Only the lines from the one that contains "## Module Evolution" through the last line of the records should appear, each printed exactly as it is.

↓

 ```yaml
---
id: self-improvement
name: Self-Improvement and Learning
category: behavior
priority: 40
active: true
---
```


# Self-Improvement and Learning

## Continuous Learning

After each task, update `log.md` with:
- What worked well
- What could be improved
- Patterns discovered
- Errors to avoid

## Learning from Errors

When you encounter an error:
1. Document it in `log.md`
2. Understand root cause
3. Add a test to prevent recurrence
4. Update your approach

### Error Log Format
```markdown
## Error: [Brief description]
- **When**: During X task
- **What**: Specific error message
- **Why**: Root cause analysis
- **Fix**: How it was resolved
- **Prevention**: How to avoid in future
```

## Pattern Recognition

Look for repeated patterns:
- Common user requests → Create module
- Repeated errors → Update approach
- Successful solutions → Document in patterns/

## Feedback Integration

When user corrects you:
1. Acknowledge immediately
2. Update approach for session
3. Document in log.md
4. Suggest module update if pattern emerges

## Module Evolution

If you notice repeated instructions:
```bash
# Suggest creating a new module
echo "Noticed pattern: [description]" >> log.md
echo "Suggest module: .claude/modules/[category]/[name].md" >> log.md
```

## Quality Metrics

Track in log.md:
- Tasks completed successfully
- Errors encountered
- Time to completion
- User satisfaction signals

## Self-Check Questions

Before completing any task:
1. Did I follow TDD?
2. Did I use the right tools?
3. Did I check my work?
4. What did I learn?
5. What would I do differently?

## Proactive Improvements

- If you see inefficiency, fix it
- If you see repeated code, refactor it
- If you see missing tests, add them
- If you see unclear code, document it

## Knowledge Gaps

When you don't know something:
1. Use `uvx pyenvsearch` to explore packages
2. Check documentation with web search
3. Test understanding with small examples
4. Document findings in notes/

↑

*Output*.
## Module Evolution

If you notice repeated instructions:
```bash
# Suggest creating a new module
echo "Noticed pattern: [description]" >> log.md
echo "Suggest module: .claude/modules/[category]/[name].md" >> log.md
```

## Quality Metrics

Track in log.md:
- Tasks completed successfully
- Errors encountered
- Time to completion
- User satisfaction signals

## Self-Check Questions

Before completing any task:
1. Did I follow TDD?
2. Did I use the right tools?
3. Did I check my work?
4. What did I learn?
5. What would I do differently?

## Proactive Improvements

- If you see inefficiency, fix it
- If you see repeated code, refactor it
- If you see missing tests, add them
- If you see unclear code, document it

## Knowledge Gaps

When you don't know something:
1. Use `uvx pyenvsearch` to explore packages
2. Check documentation with web search
3. Test understanding with small examples
4. Document findings in notes/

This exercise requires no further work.